L’excuse des politiques qui ne font rien mène à l’impuissance acquise.
Quoiqu’il en soit, je crois que je suis dedans. Mais comment sort-on de là ?
Le contenu du livre rend explicite l’idéologie qui influence le choix des outils, des sources et de l’interprétation des chiffres. Mais les chiffres sont là et beaucoup ne viennent pas de milieux bercés de cette idéologie.
Je me vois douter des chiffres, des méthodes, de l’incertitude sur les modèles. La simplification ou la non-inclusion de facteur peut avoir des impacts importants comme dans le cas de l’influence de la fonte des glaces sur les modèles de circulation océanique :
The most recent assessment of the UN’s Intergovernmental Panel on Climate Change (IPCC) reported “medium confidence” of this occurring later this century. But it said models were not able to quantify the impact of glacial meltwater on how fast or how far this trend might go. Rahmstorf says this failure, which arose because ice dynamics have been poorly understood and not integrated into models of climate change and ocean circulation, is “a long-standing and major shortcoming” of models presented in major IPCC reports.

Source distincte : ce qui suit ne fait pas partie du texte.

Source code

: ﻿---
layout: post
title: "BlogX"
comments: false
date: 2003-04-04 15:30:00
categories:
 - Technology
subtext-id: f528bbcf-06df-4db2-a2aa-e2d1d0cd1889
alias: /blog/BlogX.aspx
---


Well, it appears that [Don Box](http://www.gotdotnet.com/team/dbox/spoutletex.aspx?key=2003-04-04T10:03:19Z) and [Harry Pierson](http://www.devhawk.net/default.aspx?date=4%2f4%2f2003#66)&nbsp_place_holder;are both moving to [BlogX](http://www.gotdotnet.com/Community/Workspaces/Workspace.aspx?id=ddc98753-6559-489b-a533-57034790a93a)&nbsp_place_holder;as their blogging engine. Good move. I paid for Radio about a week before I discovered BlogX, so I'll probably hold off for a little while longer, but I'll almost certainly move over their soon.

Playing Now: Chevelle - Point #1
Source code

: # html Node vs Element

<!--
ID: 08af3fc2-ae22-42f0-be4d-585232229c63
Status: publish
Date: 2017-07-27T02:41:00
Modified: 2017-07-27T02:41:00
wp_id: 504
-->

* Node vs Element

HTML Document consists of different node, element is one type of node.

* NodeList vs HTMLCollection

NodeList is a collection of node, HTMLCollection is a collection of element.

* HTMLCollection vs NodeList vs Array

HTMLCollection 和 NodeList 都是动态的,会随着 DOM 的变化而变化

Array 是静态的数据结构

(https://e360.yale.edu/features/climate-change-ocean-circulation-collapse-antarctica)
Et maintenant, la question à répondre est : qu’est-ce qui est juste nécessaire et juste suffisant pour être pleinement heureux ?
C’est peut-être l’heure pour moi d’appliquer la Constellation de mon ami Thomas pour me guider vers mon rêve et me mettre en action en intégrant l’être et l’avoir.
Pour résumer
Ralentir ou périr. L’économie de la décroissance de Timothée Parrique m’a permis de situer mon action face au défi de notre soutenabilité.
Seul je ne changerai pas le monde, mais comme beaucoup d’autres je peux faire ma part, j’ai beaucoup de marge de manœuvre.
Il y a beaucoup de questions à répondre, mais celle que devient essentiel est : « de quoi ai-je matériellement besoin, le juste nécessaire et suffisant, pour me sentir heureux ?
Comme le dit le titre Thomas d’Ansembourg
Être heureux ce n’est pas nécessairement confortable
Et vous, comment vous observez-vous naviguer les sujets qui vous touchent profondément ?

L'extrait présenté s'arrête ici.